▶ **Aim of the task**: Would you reproduce exactly the lines below from the one holding "第八卷 (543—569)" through the one holding "# React Router", inclusive, and no others?

▶ **Stored entries**:
■ ■ ■ ■
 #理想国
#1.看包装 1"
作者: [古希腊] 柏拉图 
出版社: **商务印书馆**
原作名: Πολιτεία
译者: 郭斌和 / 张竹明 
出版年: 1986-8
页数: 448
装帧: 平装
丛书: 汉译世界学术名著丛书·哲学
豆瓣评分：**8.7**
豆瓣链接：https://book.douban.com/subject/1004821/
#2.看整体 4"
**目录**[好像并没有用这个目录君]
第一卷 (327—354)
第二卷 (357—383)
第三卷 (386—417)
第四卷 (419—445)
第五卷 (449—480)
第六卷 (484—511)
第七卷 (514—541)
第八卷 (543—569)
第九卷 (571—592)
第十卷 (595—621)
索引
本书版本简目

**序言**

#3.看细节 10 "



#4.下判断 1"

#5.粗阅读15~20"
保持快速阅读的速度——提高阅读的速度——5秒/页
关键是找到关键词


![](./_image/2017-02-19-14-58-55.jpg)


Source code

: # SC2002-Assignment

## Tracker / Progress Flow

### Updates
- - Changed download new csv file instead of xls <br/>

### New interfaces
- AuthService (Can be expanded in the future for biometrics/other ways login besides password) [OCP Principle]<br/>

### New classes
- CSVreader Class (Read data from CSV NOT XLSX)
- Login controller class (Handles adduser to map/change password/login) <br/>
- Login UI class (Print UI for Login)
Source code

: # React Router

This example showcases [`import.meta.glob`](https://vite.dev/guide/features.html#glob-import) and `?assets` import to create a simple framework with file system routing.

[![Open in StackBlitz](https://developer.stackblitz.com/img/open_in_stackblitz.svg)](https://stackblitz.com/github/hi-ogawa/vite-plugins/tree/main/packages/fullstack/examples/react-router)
■ ■ ■ ■
▶ **Your response**:
第八卷 (543—569)
第九卷 (571—592)
第十卷 (595—621)
索引
本书版本简目

**序言**

#3.看细节 10 "



#4.下判断 1"

#5.粗阅读15~20"
保持快速阅读的速度——提高阅读的速度——5秒/页
关键是找到关键词


![](./_image/2017-02-19-14-58-55.jpg)


Source code

: # SC2002-Assignment

## Tracker / Progress Flow

### Updates
- - Changed download new csv file instead of xls <br/>

### New interfaces
- AuthService (Can be expanded in the future for biometrics/other ways login besides password) [OCP Principle]<br/>

### New classes
- CSVreader Class (Read data from CSV NOT XLSX)
- Login controller class (Handles adduser to map/change password/login) <br/>
- Login UI class (Print UI for Login)
Source code

: # React Router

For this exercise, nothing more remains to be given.